Friday, October 23, 2015

Pumpkin Cheesecake Ice Cream

The formula for cheesecake is pretty simple.  Depending on the texture you seek, there are basic ratios of cream cheese, sometimes sour cream, sugar, vanilla or lemon and some eggs to lighten the density and set the cake.  Sometimes just a little bit of flour is added to give it a cakey texture.  The cheese can also be in the form of ricotta, farmer’s cheese, goat cheese or mascarpone, which all lend their own flavor and texture.  If you beat in too much air, the cheesecake will soufflé and sink.  A gentle and even oven temperature is crucial to avoid a dry and cracked cheesecake.

This is a seasonal Pumpkin Cheesecake Ice Cream, a chance to get all the flavor of cheesecake without any of the fuss of making sure it’s not over-whipped or properly baked or cracked.  It's super easy to produce cheesecake in this form.  You just throw everything in a food processor and blend.  There are no eggs to worry about or a crust to shape.  Like most cheesecakes, it isn't overly sweet; just a touch of lemon juice brightens the flavor.  I used restraint when it came to the spices because I didn’t want to overwhelm the flavor of either the pumpkin or the tanginess of the cheese and sour cream, which can become muted after freezing. You can certainly adjust all these flavors to your own liking.  Just taste as you go.

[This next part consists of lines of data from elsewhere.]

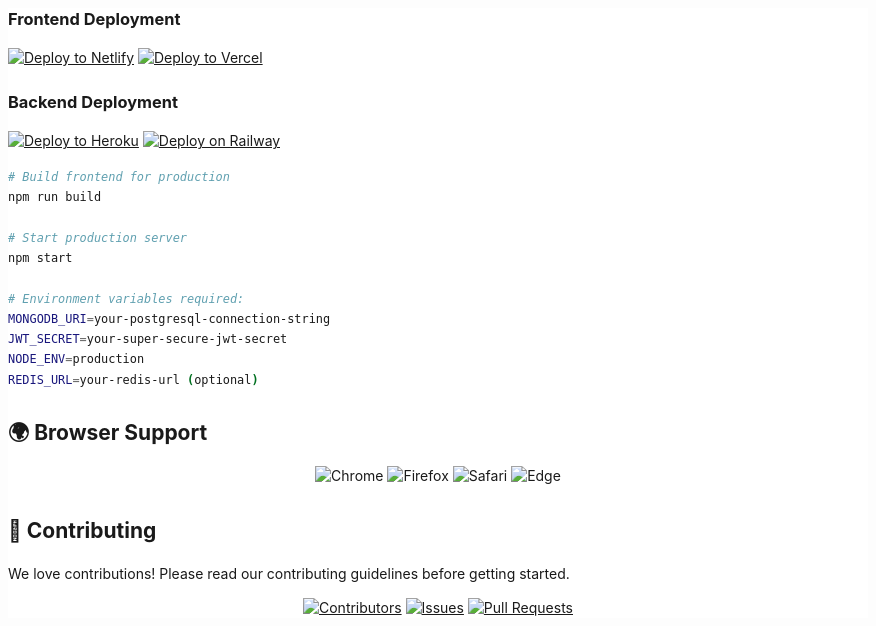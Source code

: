 ### Frontend Deployment
[![Deploy to Netlify](https://img.shields.io/badge/Deploy%20to-Netlify-00C7B7?style=for-the-badge&logo=netlify&logoColor=white)](https://netlify.com)
[![Deploy to Vercel](https://img.shields.io/badge/Deploy%20to-Vercel-000000?style=for-the-badge&logo=vercel&logoColor=white)](https://vercel.com)

### Backend Deployment
[![Deploy to Heroku](https://img.shields.io/badge/Deploy%20to-Heroku-430098?style=for-the-badge&logo=heroku&logoColor=white)](https://heroku.com)
[![Deploy on Railway](https://img.shields.io/badge/Deploy%20on-Railway-0B0D0E?style=for-the-badge&logo=railway&logoColor=white)](https://railway.app)

```bash
# Build frontend for production
npm run build

# Start production server
npm start

# Environment variables required:
MONGODB_URI=your-postgresql-connection-string
JWT_SECRET=your-super-secure-jwt-secret
NODE_ENV=production
REDIS_URL=your-redis-url (optional)
```

## 🌍 Browser Support

<div align="center">

![Chrome](https://img.shields.io/badge/Chrome-90+-4285F4?logo=google-chrome&logoColor=white)
![Firefox](https://img.shields.io/badge/Firefox-88+-FF7139?logo=firefox&logoColor=white)
![Safari](https://img.shields.io/badge/Safari-14+-000000?logo=safari&logoColor=white)
![Edge](https://img.shields.io/badge/Edge-90+-0078D4?logo=microsoft-edge&logoColor=white)

</div>

## 🤝 Contributing

We love contributions! Please read our contributing guidelines before getting started.

<div align="center">

[![Contributors](https://img.shields.io/github/contributors/yourusername/visiongrade)](https://github.com/yourusername/visiongrade/graphs/contributors)
[![Issues](https://img.shields.io/github/issues/yourusername/visiongrade)](https://github.com/yourusername/visiongrade/issues)
[![Pull Requests](https://img.shields.io/github/issues-pr/yourusername/visiongrade)](https://github.com/yourusername/visiongrade/pulls)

I also folded in some chewy Ginger Molasses Cookies that I chopped into small bite-sized pieces to add some texture and mimic the sensation of a crust.  Use ginger snaps, graham crackers or your favorite cookie.  Or leave them out if you wish.

Here’s to the full flavor enjoyment of the pumpkin season!

Bench notes:
- Plan ahead so you can let the ice cream base chill at least overnight to allow the ingredients to co-mingle and ripen.  I actually sort of forgot about mine and after 3 days, the flavors were much improved and superb.
- Do have the cream cheese at room temperature so you don’t wind up with lots of lumps.
- When your ice cream is finished, put it into an airtight container and pack it down to avoid air pockets where ice crystals can form.  Pressing a piece of plastic into the surface also helps keep ice from forming on the surface.  
- Homemade ice cream doesn’t have any commercial emulsifiers and because there are no eggs and not a lot of sugar in this recipe, the ice cream freezes up fairly hard.  Let it sit at room temperature for several minutes to soften before serving.
- Also try the plain Cheesecake Ice Cream and garnish however you wish.

Pumpkin Cheesecake Ice Cream
Makes about a pint

8 oz cream cheese @ room temperature
1 cup (8 oz) sour cream                                                                
1/2 cup (4 oz) heavy cream
1 1/2 cups (12 oz) solid-pack pumpkin                                                              
1/2 cup (3 1/2 oz) sugar                                                                
pinch salt
1/4 teaspoon cinnamon
pinch nutmeg
slight pinch cloves
1/2 teaspoon vanilla
1 tablespoon (1/2 oz) lemon juice
ginger cookies

Place the cream cheese, sour cream, heavy cream and pumpkin in the bowl of a food processor and process until smooth.  Add the sugar, salt, spices, vanilla and lemon juice and process.  Taste and adjust for salt until you have a bright flavor.  Pour into an airtight container and chill overnight.

Chop or crumble a few ginger cookies into small bite-sized pieces. 

Freeze according to your ice cream machine’s instructions.  Fold in the cookie pieces.  Pour into an airtight container.  Press a piece of plastic wrap into the surface, cover and place in the freezer.

To serve, let the ice cream sit for several minutes to soften before scooping.


Anonymous said...

I absolutely love your blog-- I've been following for years. I was wondering what kind of cream cheese you use for this recipe. Do added stabilizers help the texture of the ice cream? Thank you!!

pastry studio said...

Thank you so much for your support! I always try to make my pastries as widely accessible as possible so I tend to use ordinary ingredients for the most part. So this is just regular market Philadelphia cream cheese. The texture of the ice cream is pretty dense but once it comes to room temperature, it's soft and pretty creamy. Not sure how much/how little the stabilizers play a part but that's a great question.

Thanks agains for your kind comments. I appreciate them very much.


judy said...

I made this exactly as written and it was wonderful! The spices were just right and the texture was creamy and smooth. I really like ice cream that does not have egg yolks as I think the flavors are more clear. This recipe is a winner! It does freeze very hard, as you said, so take it out ahead of time, so you can scoop it. I served it with a home made pear pie and it was amazing. Thank you for the recipe!

pastry studio said...

Wow, that is lovely! You are so welcome and thanks very much for your feedback. So glad you enjoyed it.

And now I'm drooling over your homemade pear pie……..OMG.